Der Morgen dämmerte, als plötzlich ein Schrei durch den Wald erschallte.
„Wer von euch Mistkerlen hat das gemacht? Wer war das? Wartet, bis ich euch in die Finger kriege!“, schrie Smolek wütend. Der Wein hatte ihm einen Brummschädel beschert, den er in dem kühlen Wasser des Baches abkühlen wollte. Als er an dem Gewässer angelangt war, erblickte er sein bartloses Antlitz auf der glatten Wasseroberfläche. Er traute seinen Augen kaum und rannte schnellen Schrittes zum Lager zurück.
„Wer war das? Ich schlag euch krumm und bucklig!“
„Ich war´s!“, rief Hagen, der Bucklige. „Da brauchst du nicht mehr zu schlagen. Bucklig bin ich schon!“
„Warte nur!“ Smolek stürzte auf Hagen, der ihm geschickt auswich.
„Bist wohl zu langsam? Was?“, neckte Hagen und ließ sich mehrmals durchs Lager jagen, bis Sveti schließlich dem ganzen Einhalt gebot:
„Schluss! Es reicht jetzt! Wenn ihr so weiter macht, wird wirklich noch die ganze Burg auf euch aufmerksam! Die paar Haare wachsen schneller nach, als du sehen kannst und so bist du wenigstens deine Filzläuse los.“
Smolek, der ganz außer Puste war, ließ sich besänftigen.
„Der Lange soll aufbrechen“, befahl Sveti. Dieser richtete die Stoffe auf dem Fuhrwerk, spannte die Pferde ein und brach auf. Als er oben am Burgtor angelangt war, bat er beim Torwächter um Einlass:
„Ich möchte den Herrschaften meine schönen Stoffe feilbieten. Sie werden bestimmt ein paar Ellen gebrauchen können.“
Der Wächter besah sich die Ladung und winkte den Langen durch.
„Stoffe, schöne Stoffe, fein gewebt!“, rief er auf dem Unterhof. Neugierig begutachteten die Mägde die Ladung des Fremden. Johanna, die Hauswirtschafterin, trat aus dem Gesindehaus und begrüßte den Händler.
„Schöne Stoffe hast du. Ich werde den Edelfrauen und Gräfinnen Bescheid sagen, dann können sie auch einen Blick auf deine Waren werfen.“
„Gerne“, der Lange war vom Wagen gestiegen und verneigte sich. Es dauerte nicht lange, bis Mechthild, Irmgard und die anderen Damen auf den Hof traten.
„Oh, welch schöner Stoff!“, rief Irmgard. „Da könnte ich ein schönes Kleid davon nähen.“ Sie ließ einen blauen, feinen Stoff durch ihre Finger gleiten.
„Ja, der hat etwas, aber der Rote ist auch schön.“
„Ich glaube du wirst heute gute Geschäfte machen, Tuchhändler“, meinte Mechthild.
„Ich hoffe es, werte Gräfin!“
Die Damen erwarben einige Ellen Tuch und schickten den Langen in die Küche, um sich etwas zu essen geben zu lassen. Emma reichte ihm Brot, Schinken und Wein.

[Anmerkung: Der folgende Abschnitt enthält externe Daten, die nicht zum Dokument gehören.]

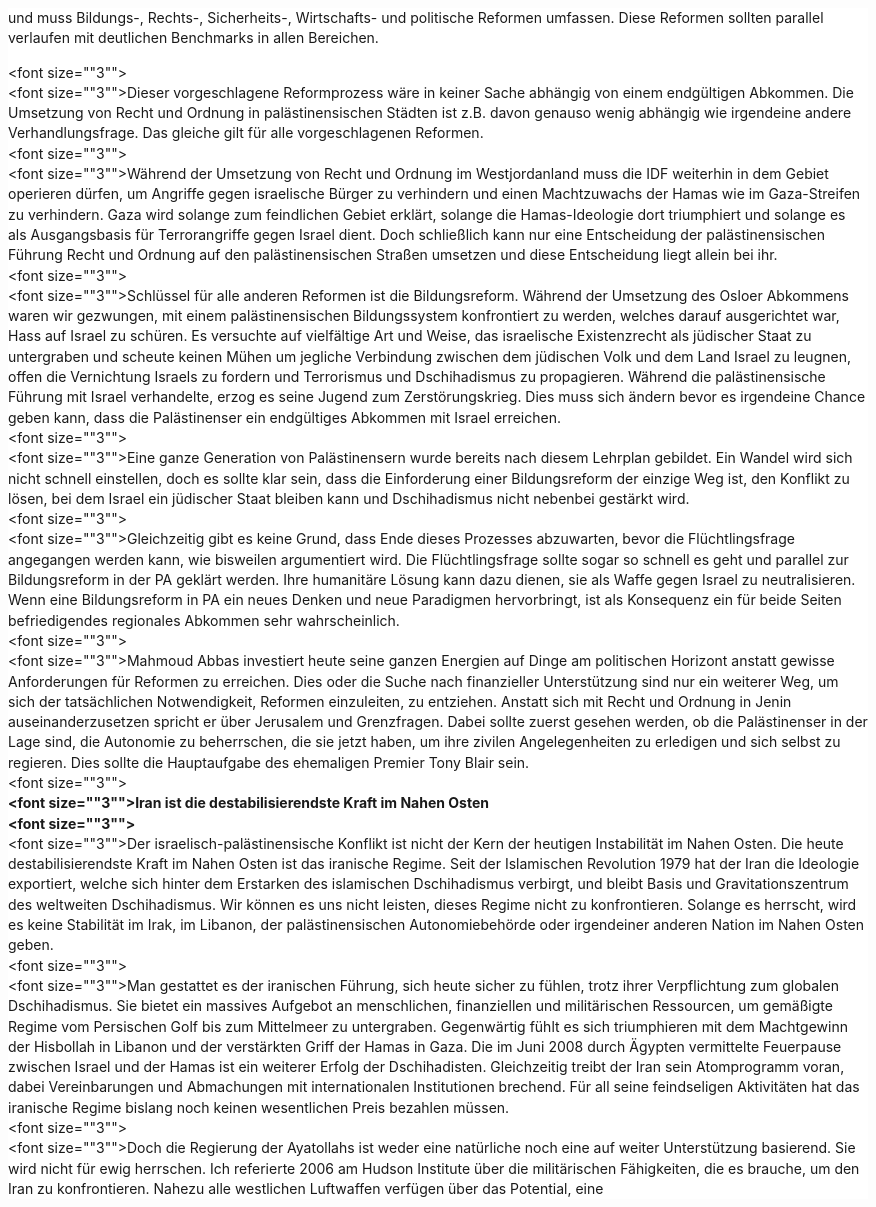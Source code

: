 und muss Bildungs-, Rechts-, Sicherheits-, Wirtschafts- und politische Reformen umfassen. Diese Reformen sollten parallel verlaufen mit deutlichen Benchmarks in allen Bereichen.</font></div><div><font size=""3""> </font></div><div><font size=""3"">Dieser vorgeschlagene Reformprozess wäre in keiner Sache abhängig von einem endgültigen Abkommen. Die Umsetzung von Recht und Ordnung in palästinensischen Städten ist z.B. davon genauso wenig abhängig wie irgendeine andere Verhandlungsfrage. Das gleiche gilt für alle vorgeschlagenen Reformen.</font></div><div><font size=""3""> </font></div><div><font size=""3"">Während der Umsetzung von Recht und Ordnung im Westjordanland muss die IDF weiterhin in dem Gebiet operieren dürfen, um Angriffe gegen israelische Bürger zu verhindern und einen Machtzuwachs der Hamas wie im Gaza-Streifen zu verhindern. Gaza wird solange zum feindlichen Gebiet erklärt, solange die Hamas-Ideologie dort triumphiert und solange es als Ausgangsbasis für Terrorangriffe gegen Israel dient. Doch schließlich kann nur eine Entscheidung der palästinensischen Führung Recht und Ordnung auf den palästinensischen Straßen umsetzen und diese Entscheidung liegt allein bei ihr.</font></div><div><font size=""3""> </font></div><div><font size=""3"">Schlüssel für alle anderen Reformen ist die Bildungsreform. Während der Umsetzung des Osloer Abkommens waren wir gezwungen, mit einem palästinensischen Bildungssystem konfrontiert zu werden, welches darauf ausgerichtet war, Hass auf Israel zu schüren. Es versuchte auf vielfältige Art und Weise, das israelische Existenzrecht als jüdischer Staat zu untergraben und scheute keinen Mühen um jegliche Verbindung zwischen dem jüdischen Volk und dem Land Israel zu leugnen, offen die Vernichtung Israels zu fordern und Terrorismus und Dschihadismus zu propagieren. Während die palästinensische Führung mit Israel verhandelte, erzog es seine Jugend zum Zerstörungskrieg. Dies muss sich ändern bevor es irgendeine Chance geben kann, dass die Palästinenser ein endgültiges Abkommen mit Israel erreichen.</font></div><div><font size=""3""> </font></div><div><font size=""3"">Eine ganze Generation von Palästinensern wurde bereits nach diesem Lehrplan gebildet. Ein Wandel wird sich nicht schnell einstellen, doch es sollte klar sein, dass die Einforderung einer Bildungsreform der einzige Weg ist, den Konflikt zu lösen, bei dem Israel ein jüdischer Staat bleiben kann und Dschihadismus nicht nebenbei gestärkt wird.</font></div><div><font size=""3""> </font></div><div><font size=""3"">Gleichzeitig gibt es keine Grund, dass Ende dieses Prozesses abzuwarten, bevor die Flüchtlingsfrage angegangen werden kann, wie bisweilen argumentiert wird. Die Flüchtlingsfrage sollte sogar so schnell es geht und parallel zur Bildungsreform in der PA geklärt werden. Ihre humanitäre Lösung kann dazu dienen, sie als Waffe gegen Israel zu neutralisieren. Wenn eine Bildungsreform in PA ein neues Denken und neue Paradigmen hervorbringt, ist als Konsequenz ein für beide Seiten befriedigendes regionales Abkommen sehr wahrscheinlich.</font></div><div><font size=""3""> </font></div><div><font size=""3"">Mahmoud Abbas investiert heute seine ganzen Energien auf Dinge am politischen Horizont anstatt gewisse Anforderungen für Reformen zu erreichen. Dies oder die Suche nach finanzieller Unterstützung sind nur ein weiterer Weg, um sich der tatsächlichen Notwendigkeit, Reformen einzuleiten, zu entziehen. Anstatt sich mit Recht und Ordnung in Jenin auseinanderzusetzen spricht er über Jerusalem und Grenzfragen. Dabei sollte zuerst gesehen werden, ob die Palästinenser in der Lage sind, die Autonomie zu beherrschen, die sie jetzt haben, um ihre zivilen Angelegenheiten zu erledigen und sich selbst zu regieren. Dies sollte die Hauptaufgabe des ehemaligen Premier Tony Blair sein.</font></div><div><font size=""3""> </font></div><div>**<font size=""3"">Iran ist die destabilisierendste Kraft im Nahen Osten</font>**</div><div>**<font size=""3""> </font>**</div><div><font size=""3"">Der israelisch-palästinensische Konflikt ist nicht der Kern der heutigen Instabilität im Nahen Osten. Die heute destabilisierendste Kraft im Nahen Osten ist das iranische Regime. Seit der Islamischen Revolution 1979 hat der Iran die Ideologie exportiert, welche sich hinter dem Erstarken des islamischen Dschihadismus verbirgt, und bleibt Basis und Gravitationszentrum des weltweiten Dschihadismus. Wir können es uns nicht leisten, dieses Regime nicht zu konfrontieren. Solange es herrscht, wird es keine Stabilität im Irak, im Libanon, der palästinensischen Autonomiebehörde oder irgendeiner anderen Nation im Nahen Osten geben.</font></div><div><font size=""3""> </font></div><div><font size=""3"">Man gestattet es der iranischen Führung, sich heute sicher zu fühlen, trotz ihrer Verpflichtung zum globalen Dschihadismus. Sie bietet ein massives Aufgebot an menschlichen, finanziellen und militärischen Ressourcen, um gemäßigte Regime vom Persischen Golf bis zum Mittelmeer zu untergraben. Gegenwärtig fühlt es sich triumphieren mit dem Machtgewinn der Hisbollah in Libanon und der verstärkten Griff der Hamas in Gaza. Die im Juni 2008 durch Ägypten vermittelte Feuerpause zwischen Israel und der Hamas ist ein weiterer Erfolg der Dschihadisten. Gleichzeitig treibt der Iran sein Atomprogramm voran, dabei Vereinbarungen und Abmachungen mit internationalen Institutionen brechend. Für all seine feindseligen Aktivitäten hat das iranische Regime bislang noch keinen wesentlichen Preis bezahlen müssen.</font></div><div><font size=""3""> </font></div><div><font size=""3"">Doch die Regierung der Ayatollahs ist weder eine natürliche noch eine auf weiter Unterstützung basierend. Sie wird nicht für ewig herrschen. Ich referierte 2006 am Hudson Institute über die militärischen Fähigkeiten, die es brauche, um den Iran zu konfrontieren. Nahezu alle westlichen Luftwaffen verfügen über das Potential, eine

„Vielen Dank. Zu euch kommen wohl nicht oft Händler?“
„Nein, nur hin und wieder verirrt sich einer hierher.“
„Ich habe gehört, ihr habt hier zwei Grafen.“
„Ja, Konrad und Friedrich.“
„Und die beiden Damen auf dem Hof sind ihre Gattinnen?“
„Ja, Mechthild und Irmgard.“
„Die Jüngere ist die hübscheste Gräfin, die ich je gesehen habe.“
„Ja, wir sind sehr stolz auf unsere Mechthild, obwohl sie auch ein ganz schöner Sturkopf sein kann.“
„Wie meinst du das?“
„Sie lässt sich von niemandem etwas sagen. Ich bin nur froh, dass sie jetzt doch ein wenig auf Konrad hört. Sie ging immer so gerne alleine mit ihrem Sohn in den Wald, doch nun hat sie versprochen, nur noch in Begleitung eines Ritters loszuziehen. Es gibt einfach zu viele Räuber.“
„Da habt ihr recht. Ich bin auf meinen Reisen auch schon vielen Leuten begegnet, die überfallen wurden. Geht sie weit von der Burg weg?“
„Meistens nur Richtung Merburg, aber das reicht schon.“
„Ja, man kann nie vorsichtig genug sein! Ich muss nun sehen, dass ich weiterkomme, vielen Dank für das Mahl.“ Der Lange trank noch einen Schluck Wein, wischte sich mit dem Ärmel den Mund ab und verließ die Küche. Zufrieden stieg er auf den Wagen und lenkte ihn zurück zum Räuberlager.